■ **EXERCISE DETAILS**:
If a line in the entries below holds the string "plots", copy it.

■ **EXTRACTED ENTRIES**:
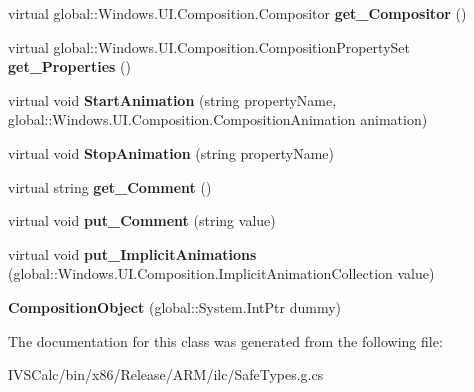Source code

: \begin{DoxyCompactItemize}
virtual global\+::\+Windows.\+U\+I.\+Composition.\+Compositor {\bfseries get\+\_\+\+Compositor} ()
\item 
\mbox{\label{class_windows_1_1_u_i_1_1_composition_1_1_composition_object_a365892d3180752a586915b7673ffda82}} 
virtual global\+::\+Windows.\+U\+I.\+Composition.\+Composition\+Property\+Set {\bfseries get\+\_\+\+Properties} ()
\item 
\mbox{\label{class_windows_1_1_u_i_1_1_composition_1_1_composition_object_af5a951dd44f067e4376daa62bcd893a1}} 
virtual void {\bfseries Start\+Animation} (string property\+Name, global\+::\+Windows.\+U\+I.\+Composition.\+Composition\+Animation animation)
\item 
\mbox{\label{class_windows_1_1_u_i_1_1_composition_1_1_composition_object_a1cd6b40941abd315607a06f492a8bc8f}} 
virtual void {\bfseries Stop\+Animation} (string property\+Name)
\item 
\mbox{\label{class_windows_1_1_u_i_1_1_composition_1_1_composition_object_ae75723b4139b9231f070eeeff95eb764}} 
virtual string {\bfseries get\+\_\+\+Comment} ()
\item 
\mbox{\label{class_windows_1_1_u_i_1_1_composition_1_1_composition_object_a489899a008945284e6ce17e08c880cb7}} 
virtual void {\bfseries put\+\_\+\+Comment} (string value)
\item 
\mbox{\label{class_windows_1_1_u_i_1_1_composition_1_1_composition_object_ad8d4008a5c31ce42878ce448fe3e5598}} 
virtual void {\bfseries put\+\_\+\+Implicit\+Animations} (global\+::\+Windows.\+U\+I.\+Composition.\+Implicit\+Animation\+Collection value)
\item 
\mbox{\label{class_windows_1_1_u_i_1_1_composition_1_1_composition_object_a31b74b02386afece7eb73f6d8009fdea}} 
{\bfseries Composition\+Object} (global\+::\+System.\+Int\+Ptr dummy)
\end{DoxyCompactItemize}


The documentation for this class was generated from the following file\+:\begin{DoxyCompactItemize}
\item 
I\+V\+S\+Calc/bin/x86/\+Release/\+A\+R\+M/ilc/Safe\+Types.\+g.\+cs\end{DoxyCompactItemize}
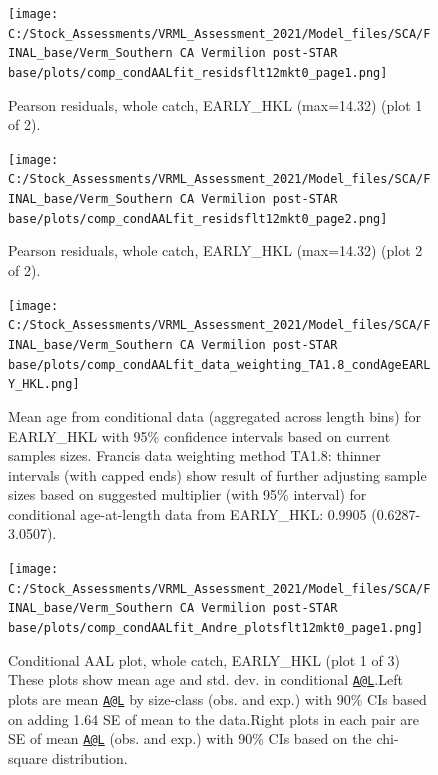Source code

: \documentclass[11pt,
  english,
]{article}
\begin{document}
\begin{figure}
\centering
\texttt{[image: C:/Stock\_Assessments/VRML\_Assessment\_2021/Model\_files/SCA/FINAL\_base/Verm\_Southern CA Vermilion post-STAR base/plots/comp\_condAALfit\_residsflt12mkt0\_page1.png]}
\caption{Pearson residuals, whole catch, EARLY\_HKL (max=14.32) (plot 1 of 2).\label{fig:comp_condAALfit_residsflt12mkt0_page1}}
\end{figure}

\begin{figure}
\centering
\texttt{[image: C:/Stock\_Assessments/VRML\_Assessment\_2021/Model\_files/SCA/FINAL\_base/Verm\_Southern CA Vermilion post-STAR base/plots/comp\_condAALfit\_residsflt12mkt0\_page2.png]}
\caption{Pearson residuals, whole catch, EARLY\_HKL (max=14.32) (plot 2 of 2).\label{fig:comp_condAALfit_residsflt12mkt0_page2}}
\end{figure}

\begin{figure}
\centering
\texttt{[image: C:/Stock\_Assessments/VRML\_Assessment\_2021/Model\_files/SCA/FINAL\_base/Verm\_Southern CA Vermilion post-STAR base/plots/comp\_condAALfit\_data\_weighting\_TA1.8\_condAgeEARLY\_HKL.png]}
\caption{Mean age from conditional data (aggregated across length bins) for EARLY\_HKL with 95\% confidence intervals based on current samples sizes. Francis data weighting method TA1.8: thinner intervals (with capped ends) show result of further adjusting sample sizes based on suggested multiplier (with 95\% interval) for conditional age-at-length data from EARLY\_HKL: 0.9905 (0.6287-3.0507).\label{fig:comp_condAALfit_data_weighting_TA1.8_condAgeEARLY_HKL}}
\end{figure}

\begin{figure}
\centering
\texttt{[image: C:/Stock\_Assessments/VRML\_Assessment\_2021/Model\_files/SCA/FINAL\_base/Verm\_Southern CA Vermilion post-STAR base/plots/comp\_condAALfit\_Andre\_plotsflt12mkt0\_page1.png]}
\caption{Conditional AAL plot, whole catch, EARLY\_HKL (plot 1 of 3) These plots show mean age and std. dev. in conditional {\href{mailto:A@L}{\nolinkurl{A@L}}\leavevmode\tagmcend\tagstructend}.Left plots are mean {\href{mailto:A@L}{\nolinkurl{A@L}}\leavevmode\tagmcend\tagstructend} by size-class (obs. and exp.) with 90\% CIs based on adding 1.64 SE of mean to the data.Right plots in each pair are SE of mean {\href{mailto:A@L}{\nolinkurl{A@L}}\leavevmode\tagmcend\tagstructend} (obs. and exp.) with 90\% CIs based on the chi-square distribution.\label{fig:comp_condAALfit_Andre_plotsflt12mkt0_page1}}
\end{figure}
\end{document}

■ **ANSWER**:
\texttt{[image: C:/Stock\_Assessments/VRML\_Assessment\_2021/Model\_files/SCA/FINAL\_base/Verm\_Southern CA Vermilion post-STAR base/plots/comp\_condAALfit\_residsflt12mkt0\_page1.png]}
\texttt{[image: C:/Stock\_Assessments/VRML\_Assessment\_2021/Model\_files/SCA/FINAL\_base/Verm\_Southern CA Vermilion post-STAR base/plots/comp\_condAALfit\_residsflt12mkt0\_page2.png]}
\texttt{[image: C:/Stock\_Assessments/VRML\_Assessment\_2021/Model\_files/SCA/FINAL\_base/Verm\_Southern CA Vermilion post-STAR base/plots/comp\_condAALfit\_data\_weighting\_TA1.8\_condAgeEARLY\_HKL.png]}
\texttt{[image: C:/Stock\_Assessments/VRML\_Assessment\_2021/Model\_files/SCA/FINAL\_base/Verm\_Southern CA Vermilion post-STAR base/plots/comp\_condAALfit\_Andre\_plotsflt12mkt0\_page1.png]}
\caption{Conditional AAL plot, whole catch, EARLY\_HKL (plot 1 of 3) These plots show mean age and std. dev. in conditional {\href{mailto:A@L}{\nolinkurl{A@L}}\leavevmode\tagmcend\tagstructend}.Left plots are mean {\href{mailto:A@L}{\nolinkurl{A@L}}\leavevmode\tagmcend\tagstructend} by size-class (obs. and exp.) with 90\% CIs based on adding 1.64 SE of mean to the data.Right plots in each pair are SE of mean {\href{mailto:A@L}{\nolinkurl{A@L}}\leavevmode\tagmcend\tagstructend} (obs. and exp.) with 90\% CIs based on the chi-square distribution.\label{fig:comp_condAALfit_Andre_plotsflt12mkt0_page1}}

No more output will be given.